DATASET ENTRIES:
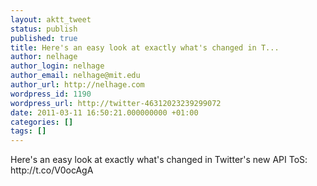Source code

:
 ```yaml
---
layout: aktt_tweet
status: publish
published: true
title: Here's an easy look at exactly what's changed in T...
author: nelhage
author_login: nelhage
author_email: nelhage@mit.edu
author_url: http://nelhage.com
wordpress_id: 1190
wordpress_url: http://twitter-46312023239299072
date: 2011-03-11 16:50:21.000000000 +01:00
categories: []
tags: []
---
```

Here's an easy look at exactly what's changed in Twitter's new API ToS: http:&#47;&#47;t.co&#47;V0ocAgA
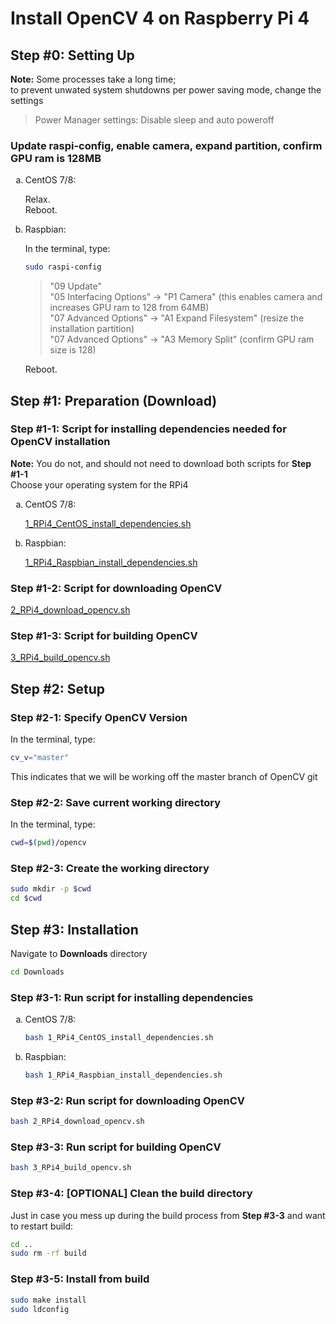 
# Install OpenCV 4 on Raspberry Pi 4
## Step #0: Setting Up
**Note:** Some processes take a long time;  
to prevent unwated system shutdowns per power saving mode, change the settings
> Power Manager settings: Disable sleep and auto poweroff

### Update raspi-config, enable camera, expand partition, confirm GPU ram is 128MB

<ol type="a">
  <li>CentOS 7/8:  
  
  Relax.  
  Reboot.
    
  <li>Raspbian:  
  
  In the terminal, type:
  ```sh
  sudo raspi-config
  ```
  > "09 Update"  
  > "05 Interfacing Options" -> "P1 Camera" (this enables camera and increases GPU ram to 128 from 64MB)  
  > "07 Advanced Options" -> "A1 Expand Filesystem" (resize the installation partition)  
  > "07 Advanced Options" -> "A3 Memory Split" (confirm GPU ram size is 128)  
  
  Reboot.
</ol>


## Step #1: Preparation (Download)
### Step #1-1: Script for installing dependencies needed for OpenCV installation
**Note:** You do not, and should not need to download both scripts for **Step #1-1**  
Choose your operating system for the RPi4  
<ol type="a">
  <li>CentOS 7/8:  
    
[1_RPi4_CentOS_install_dependencies.sh](1_RPi4_CentOS_install_dependencies.sh)  </li>
  <li>Raspbian:  

[1_RPi4_Raspbian_install_dependencies.sh](1_RPi4_Raspbian_install_dependencies.sh)</li>
</ol>

### Step #1-2: Script for downloading OpenCV
[2_RPi4_download_opencv.sh](2_RPi4_download_opencv.sh)

### Step #1-3: Script for building OpenCV
[3_RPi4_build_opencv.sh](3_RPi4_build_opencv.sh)

## Step #2: Setup

### Step #2-1: Specify OpenCV Version
In the terminal, type:
```sh
cv_v="master"
```
This indicates that we will be working off the master branch of OpenCV git

### Step #2-2: Save current working directory
In the terminal, type:
```sh
cwd=$(pwd)/opencv
```

### Step #2-3: Create the working directory
```sh
sudo mkdir -p $cwd
cd $cwd
```


## Step #3: Installation
Navigate to **Downloads** directory
```sh
cd Downloads
```

### Step #3-1: Run script for installing dependencies
<ol type="a">
  <li>CentOS 7/8:  
    
  ```sh
  bash 1_RPi4_CentOS_install_dependencies.sh
  ```
    
  <li>Raspbian:  
    
  ```sh
  bash 1_RPi4_Raspbian_install_dependencies.sh
  ```  

</ol>

### Step #3-2: Run script for downloading OpenCV
```sh
bash 2_RPi4_download_opencv.sh
```

### Step #3-3: Run script for building OpenCV
```sh
bash 3_RPi4_build_opencv.sh
```

### Step #3-4: [OPTIONAL] Clean the build directory
Just in case you mess up during the build process from **Step #3-3** and want to restart build:
```sh
cd ..
sudo rm -rf build
```

### Step #3-5: Install from build
```sh
sudo make install
sudo ldconfig
```



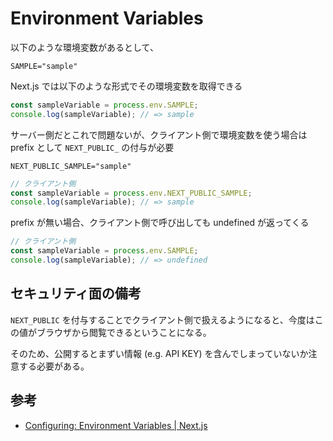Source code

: # Environment Variables

以下のような環境変数があるとして、

```.env
SAMPLE="sample"
```

Next.js では以下のような形式でその環境変数を取得できる

```ts
const sampleVariable = process.env.SAMPLE;
console.log(sampleVariable); // => sample
```

サーバー側だとこれで問題ないが、クライアント側で環境変数を使う場合は prefix として `NEXT_PUBLIC_` の付与が必要

```.env
NEXT_PUBLIC_SAMPLE="sample"
```

```ts
// クライアント側
const sampleVariable = process.env.NEXT_PUBLIC_SAMPLE;
console.log(sampleVariable); // => sample
```

prefix が無い場合、クライアント側で呼び出しても undefined が返ってくる

```ts
// クライアント側
const sampleVariable = process.env.SAMPLE;
console.log(sampleVariable); // => undefined
```

## セキュリティ面の備考

`NEXT_PUBLIC` を付与することでクライアント側で扱えるようになると、今度はこの値がブラウザから閲覧できるということになる。

そのため、公開するとまずい情報 (e.g. API KEY) を含んでしまっていないか注意する必要がある。

## 参考

- [Configuring: Environment Variables | Next.js](https://nextjs.org/docs/pages/building-your-application/configuring/environment-variables)
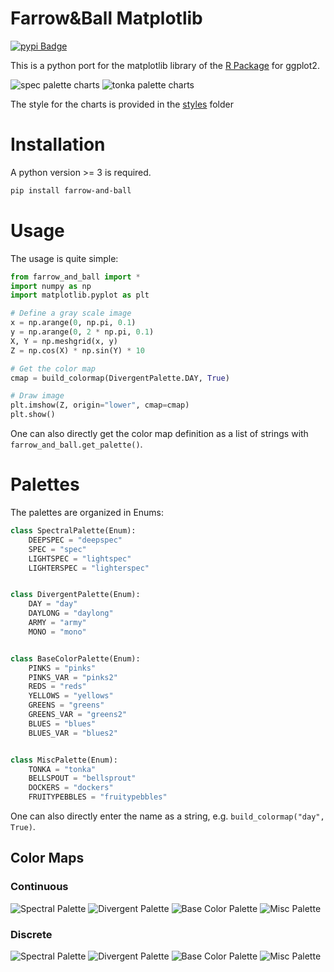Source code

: # Farrow&Ball Matplotlib

[![pypi Badge](https://img.shields.io/badge/pypi-0.0.2-blue)](https://pypi.org/project/farrow-and-ball/)

This is a python port for the matplotlib library of the [R Package](https://github.com/km4htc/farrowandball) for ggplot2.

![spec palette charts](https://github.com/vork/farrowandball/raw/master/images/chart/spec.png)
![tonka palette charts](https://github.com/vork/farrowandball/raw/master/images/chart/tonka.png)

The style for the charts is provided in the [styles](https://github.com/vork/farrowandball/tree/master/styles) folder

# Installation

A python version >= 3 is required.
```bash
pip install farrow-and-ball
```

# Usage

The usage is quite simple:

```python
from farrow_and_ball import *
import numpy as np
import matplotlib.pyplot as plt

# Define a gray scale image
x = np.arange(0, np.pi, 0.1)
y = np.arange(0, 2 * np.pi, 0.1)
X, Y = np.meshgrid(x, y)
Z = np.cos(X) * np.sin(Y) * 10

# Get the color map
cmap = build_colormap(DivergentPalette.DAY, True)

# Draw image
plt.imshow(Z, origin="lower", cmap=cmap)
plt.show()
```

One can also directly get the color map definition as a list of strings with `farrow_and_ball.get_palette()`.

# Palettes

The palettes are organized in Enums:

```python
class SpectralPalette(Enum):
    DEEPSPEC = "deepspec"
    SPEC = "spec"
    LIGHTSPEC = "lightspec"
    LIGHTERSPEC = "lighterspec"


class DivergentPalette(Enum):
    DAY = "day"
    DAYLONG = "daylong"
    ARMY = "army"
    MONO = "mono"


class BaseColorPalette(Enum):
    PINKS = "pinks"
    PINKS_VAR = "pinks2"
    REDS = "reds"
    YELLOWS = "yellows"
    GREENS = "greens"
    GREENS_VAR = "greens2"
    BLUES = "blues"
    BLUES_VAR = "blues2"


class MiscPalette(Enum):
    TONKA = "tonka"
    BELLSPOUT = "bellsprout"
    DOCKERS = "dockers"
    FRUITYPEBBLES = "fruitypebbles"
```

One can also directly enter the name as a string, e.g. `build_colormap("day", True)`.

## Color Maps

### Continuous
![Spectral Palette](https://github.com/vork/farrowandball/raw/master/images/continuous/SpectralPalette.png)
![Divergent Palette](https://github.com/vork/farrowandball/raw/master/images/continuous/DivergentPalette.png)
![Base Color Palette](https://github.com/vork/farrowandball/raw/master/images/continuous/BaseColorPalette.png)
![Misc Palette](https://github.com/vork/farrowandball/raw/master/images/continuous/MiscPalette.png)

### Discrete
![Spectral Palette](https://github.com/vork/farrowandball/raw/master/images/discrete/SpectralPalette.png)
![Divergent Palette](https://github.com/vork/farrowandball/raw/master/images/discrete/DivergentPalette.png)
![Base Color Palette](https://github.com/vork/farrowandball/raw/master/images/discrete/BaseColorPalette.png)
![Misc Palette](https://github.com/vork/farrowandball/raw/master/images/discrete/MiscPalette.png)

PROBLEM STATEMENT:
Nothing but a number is expected here: the number of lines above that hold the word "installing".

WRITTEN ANSWER:
2